Hunters, trappers, herdsmen, subsistence farmers, and other backwoodsmen faced
different but equally taxing hardships, and those who endured prided themselves
on their strength and daring, their stamina, cunning, and ferocity. [EN57]
Such men played as lustily as they worked, counterpointing bouts of intense
labor with strenuous leisure. What travelers mistook for laziness was a refusal
to work and save with compulsive regularity. "I have seen nothing in human form
so profligate as they are," James Flint wrote of the boatmen he met around 1820.

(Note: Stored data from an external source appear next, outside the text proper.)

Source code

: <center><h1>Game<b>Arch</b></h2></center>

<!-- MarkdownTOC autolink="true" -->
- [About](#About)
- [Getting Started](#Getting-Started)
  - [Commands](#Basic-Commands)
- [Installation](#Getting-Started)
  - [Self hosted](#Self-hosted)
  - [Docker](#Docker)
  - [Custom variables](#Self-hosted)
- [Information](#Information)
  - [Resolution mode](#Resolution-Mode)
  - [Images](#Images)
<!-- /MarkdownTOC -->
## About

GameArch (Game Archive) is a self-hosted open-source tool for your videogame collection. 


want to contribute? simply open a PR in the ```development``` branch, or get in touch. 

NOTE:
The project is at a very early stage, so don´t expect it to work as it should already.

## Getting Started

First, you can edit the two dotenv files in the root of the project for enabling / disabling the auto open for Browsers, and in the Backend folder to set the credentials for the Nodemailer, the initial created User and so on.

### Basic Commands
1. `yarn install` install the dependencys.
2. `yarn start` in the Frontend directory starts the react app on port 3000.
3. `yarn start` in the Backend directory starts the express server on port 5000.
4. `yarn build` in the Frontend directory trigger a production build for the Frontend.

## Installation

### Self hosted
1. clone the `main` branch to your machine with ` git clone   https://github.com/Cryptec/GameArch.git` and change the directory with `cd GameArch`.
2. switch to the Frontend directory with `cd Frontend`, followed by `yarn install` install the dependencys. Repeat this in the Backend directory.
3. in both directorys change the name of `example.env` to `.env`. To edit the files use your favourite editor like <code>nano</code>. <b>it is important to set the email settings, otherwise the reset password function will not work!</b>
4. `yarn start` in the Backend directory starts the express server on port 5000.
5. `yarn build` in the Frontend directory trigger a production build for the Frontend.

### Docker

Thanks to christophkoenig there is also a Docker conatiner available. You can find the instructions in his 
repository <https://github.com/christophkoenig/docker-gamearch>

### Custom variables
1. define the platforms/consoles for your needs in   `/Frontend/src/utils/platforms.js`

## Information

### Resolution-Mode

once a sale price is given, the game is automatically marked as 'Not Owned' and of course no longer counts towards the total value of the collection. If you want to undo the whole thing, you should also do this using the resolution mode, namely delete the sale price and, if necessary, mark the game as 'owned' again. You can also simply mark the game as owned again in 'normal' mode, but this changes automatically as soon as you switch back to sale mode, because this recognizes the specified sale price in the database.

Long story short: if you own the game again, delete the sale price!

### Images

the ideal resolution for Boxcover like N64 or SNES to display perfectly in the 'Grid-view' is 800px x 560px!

"Accomplished in depravity, their habits and education seem to comprehend every
vice. They make few pretensions to moral character; and their swearing is
excessive vice. They make few pretensions to moral character; and their swearing
is excessive and perfectly disgusting. Although earning good wages, they are in
the most abject poverty; many of them being without anything like clean or
comfortable clothing." A generation later, Mark Twain vividly remembered those
who manned the great timber and coal rafts gliding past his boyhood home in
Hannibal, Missouri: "Rude, uneducated, brave, suffering terrific hardships with
sailorlike stoicism; heavy drinkers, course frolickers in moral sties like the
Natchez-under-the-hill of that day, heavy fighters, reckless fellows, every one,
elephantinely jolly, foul witted, profane; prodigal of their money, bankrupt at
the end of the trip, fond of barbaric finery, prodigious braggarts; yet, in the
main, honest, trustworthy, faithful to promises and duty, and often picaresquely
magnanimous." Details might change, but penury, loose morality, and lack of
steady habits endured. [EN58]
Boatmen, hunters, and herdsmen were often separated from wives and children for
long periods. More important, backcountry couples lacked the emotionally intense
experience of the bourgeois family. They spent much of their time apart and
found companionship with members of their own sex. The frontier town or
crossroads tavern brought males together in surrogate brotherhoods, where rough
men paid little deference to the civilizing role of women and the moral uplift
of the domestic family. On the margins of a booming, modernizing society, they
shared an intensely communal yet fiercely competitive way of life. Thus, where
work was least rationalized and specialized, domesticity weakest, legal
institutions primitive, and the market economy feeble, rough-and-tumble fighting
found fertile soil. [EN59]
Just as the economy of the southern backcountry remained locally oriented, the
rough-and-tumblers were local heroes, renowned in their communities. There was
no professionalization here. Men fought for informal village and county titles;
the red feather in the champion's cap was pay enough because it marked him as
first among his peers. Paralleling the primitive division of labor in backwoods
society, boundaries between entertainment and daily life, between spectators and
participants, were not sharply drawn. "Bully of the Hill" Ab Gaines from the Big
Hatchie Country, Neil Brown of Totty's Bend, Vernon's William Holt, and
Smithfield's Jim Willis - all of them were renowned Tennessee fighters, local
heroes in their day. Legendary champions were real individuals, tested gang
leaders who attained their status by being the meanest, toughest, and most
ruthless fighters, who faced disfigurement and never backed down. Challenges
were ever present; yesterday's spectator was today's champion, today's champion
tomorrow's invalid. [EN60]
Given the lives these men led, a world view that embraced fearlessness made
sense. Hunters, trappers, Indian fighters, and herdsmen who knew the smell of
warm blood on their hands refused to sentimentalize an environment filled with
threatening forces. It was not that backwoodsmen lived in constant danger but
that violence was unpredictable. Recreations like cockfighting deadened men to
cruelty, and the gratuitous savagery of gouging matches reinforced the daily
truth that life was brutal, guided only by the logic of superior nerve, power,
and cunning. [EN61] With families emotionally or physically distant and civil
institutions weak, a man's role in the all-male society was defined less by his
ability as a breadwinner than by his ferocity. The touchstone of masculinity was
unflinching toughness, not chivalry, duty, or piety. Violent sports, heavy
drinking, and impulsive pleasure seeking were appropriate for men whose lives
were hard, whose futures were unpredictable, and whose opportunities were
limited. Gouging champions were group leaders because they embodied the basic
values of their peers. The successful rough-and-tumbler proved his manhood by
asserting his dominance and rendering his opponent "impotent," as Thomas Ashe
put it. And the loser, though literally or symbolically castrated, demonstrated
his mettle and maintained his honor. [EN62]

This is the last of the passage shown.